In other implant courses across the country, you won’t hear about occlusion because it is too controversial. This makes no sense to me. As a restorative dentist, you have to know about occlusion and should make some occlusal decisions before you ever touch the patient. That is what is wrong with a lot of implant dentistry today—most implant cases are boned-based. The implant is placed based on bone availability with little consideration given to how the mandible will relate to the maxilla in the final occlusal scheme. The end game or final occlusal position is often wrongly established after surgery instead of beforehand. Therefore, there can be significant compromise in the final result.
The point is, if you are going to treat extensive implant patients, you have to evaluate your philosophy of occlusion and make sure patients are where they should be before you start placing implants. If you don’t do that, you are compromising the case.
Dr. Dickerson: The cool thing about what we do is that we will know, before we ever put a handpiece to a patient’s tooth, whether we can help get rid of the patient’s pain. And that is through orthotic therapy.
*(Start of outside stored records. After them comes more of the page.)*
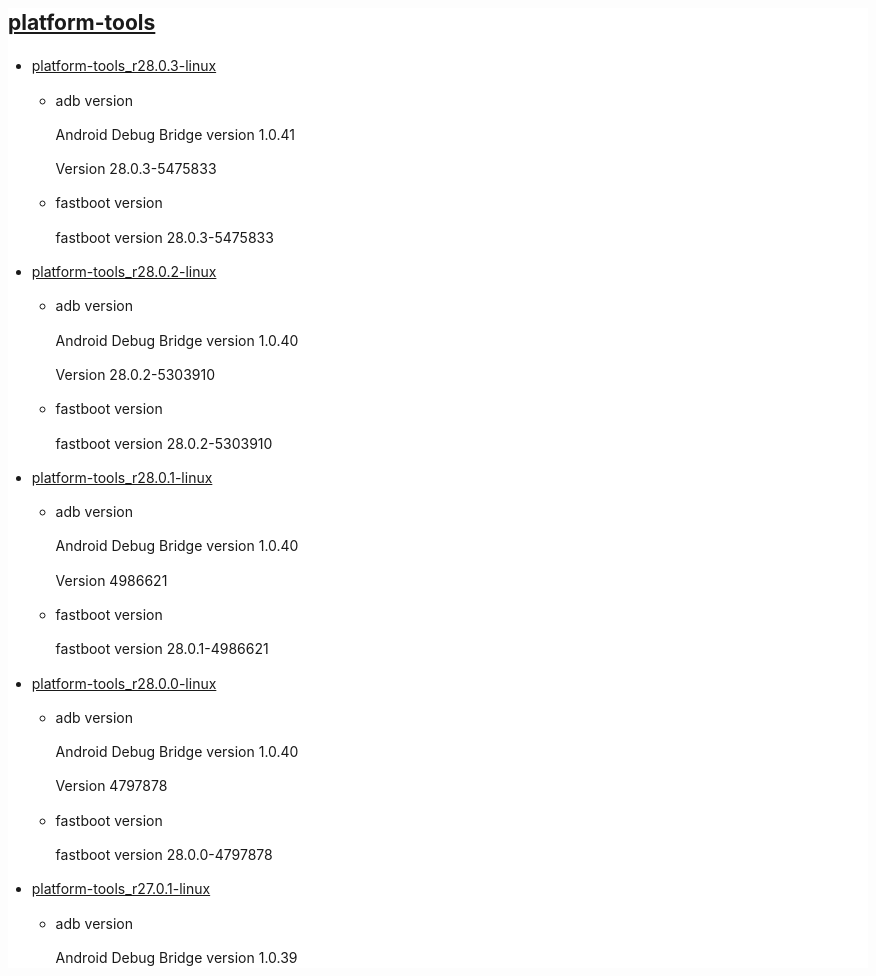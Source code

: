

## [platform-tools](https://developer.android.com/studio/releases/platform-tools)

- [platform-tools_r28.0.3-linux](https://dl.google.com/android/repository/platform-tools_r28.0.3-linux.zip)

	- adb version

		Android Debug Bridge version 1.0.41

		Version 28.0.3-5475833

	- fastboot version

		fastboot version 28.0.3-5475833

- [platform-tools_r28.0.2-linux](https://dl.google.com/android/repository/platform-tools_r28.0.2-linux.zip)

	- adb version

		Android Debug Bridge version 1.0.40

		Version 28.0.2-5303910

	- fastboot version

		fastboot version 28.0.2-5303910

- [platform-tools_r28.0.1-linux](https://dl.google.com/android/repository/platform-tools_r28.0.1-linux.zip)

	- adb version

		Android Debug Bridge version 1.0.40

		Version 4986621

	- fastboot version

		fastboot version 28.0.1-4986621

- [platform-tools_r28.0.0-linux](https://dl.google.com/android/repository/platform-tools_r28.0.0-linux.zip)

	- adb version

		Android Debug Bridge version 1.0.40

		Version 4797878

	- fastboot version

		fastboot version 28.0.0-4797878

- [platform-tools_r27.0.1-linux](https://dl.google.com/android/repository/platform-tools_r27.0.1-linux.zip)

	- adb version

		Android Debug Bridge version 1.0.39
By testing the bite out first, finding and creating a removable or fixed orthotic to go in and move the patient to that position, we will know whether we can eliminate the pain. If we do, we can restore the patient in that position. If we don’t, we work to see if we can find the right position before restorative work is started. If we cannot help the patient, we assume it is not an occlusally related problem or it is beyond the experience of the treating clinician.
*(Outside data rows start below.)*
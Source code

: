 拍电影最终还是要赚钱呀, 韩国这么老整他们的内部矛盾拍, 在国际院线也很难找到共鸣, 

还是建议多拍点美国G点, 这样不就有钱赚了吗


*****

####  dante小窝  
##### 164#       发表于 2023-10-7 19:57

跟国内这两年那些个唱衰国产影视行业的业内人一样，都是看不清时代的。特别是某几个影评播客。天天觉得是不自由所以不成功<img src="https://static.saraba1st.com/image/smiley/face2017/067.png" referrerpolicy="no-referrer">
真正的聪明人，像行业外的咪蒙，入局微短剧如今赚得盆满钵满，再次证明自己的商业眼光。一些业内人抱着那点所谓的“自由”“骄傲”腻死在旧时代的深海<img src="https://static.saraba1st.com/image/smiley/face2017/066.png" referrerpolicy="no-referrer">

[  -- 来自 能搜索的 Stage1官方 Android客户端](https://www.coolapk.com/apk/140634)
Dr. Malin: I agree. In implant dentistry, the restorative dentist will have total responsibility for restoring the case, so he or she ought to have total control of that case, including surgery. If one can figure out where the tooth belongs and establish that relationship in plastic, all that is reversible. Once you surgically start placing the implant or prepping that tooth though, it is no longer reversible.
In many ways, neuromuscular dentistry is much more conservative than some of the other philosophies because you have evaluated the case completely before you start it. I think that is why we have the long-term success with these cases.
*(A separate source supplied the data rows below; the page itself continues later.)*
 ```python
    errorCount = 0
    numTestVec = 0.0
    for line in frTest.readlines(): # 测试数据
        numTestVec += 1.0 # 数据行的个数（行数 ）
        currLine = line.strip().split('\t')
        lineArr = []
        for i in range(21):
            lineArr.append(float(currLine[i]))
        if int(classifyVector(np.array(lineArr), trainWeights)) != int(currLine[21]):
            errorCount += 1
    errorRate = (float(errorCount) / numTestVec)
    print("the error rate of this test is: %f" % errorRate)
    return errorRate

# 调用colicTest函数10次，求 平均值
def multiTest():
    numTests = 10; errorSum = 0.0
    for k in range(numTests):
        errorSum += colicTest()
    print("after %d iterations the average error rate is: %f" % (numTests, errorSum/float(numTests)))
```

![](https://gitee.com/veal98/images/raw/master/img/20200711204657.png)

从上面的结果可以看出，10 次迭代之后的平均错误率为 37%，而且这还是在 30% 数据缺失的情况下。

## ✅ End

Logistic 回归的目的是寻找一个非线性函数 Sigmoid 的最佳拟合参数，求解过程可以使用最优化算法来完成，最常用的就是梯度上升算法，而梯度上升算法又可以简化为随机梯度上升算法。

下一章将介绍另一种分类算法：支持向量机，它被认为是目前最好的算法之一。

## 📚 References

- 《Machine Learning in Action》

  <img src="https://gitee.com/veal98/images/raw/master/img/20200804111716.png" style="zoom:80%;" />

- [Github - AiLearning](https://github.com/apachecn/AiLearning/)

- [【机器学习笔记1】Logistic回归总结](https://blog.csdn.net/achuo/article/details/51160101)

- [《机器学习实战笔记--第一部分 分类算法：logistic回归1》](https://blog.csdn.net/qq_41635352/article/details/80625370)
The point we are trying to make is that the neuromuscular philosophy at LVI is simply a diagnostic philosophy. It’s built into an occlusal scheme. In the implant courses we’re doing the same thing. I think we were one of the first ones to say that we need to look at the patient in a 3-dimensional view. We started looking at tomography and teaching that diagnostic protocol to our doctors, and now we are teaching the CT technology because that has replaced tomographic x-rays. I think that we were about 5 years ahead of everybody else because now, when you go to these implant presentations, that’s what everyone is talking about, and 5 years ago some of the people that are supporting it now were strongly opposed to this technology! Neuromuscular dentistry is the same way. You can oppose it until you understand it, and then, it’s hard to look the other way!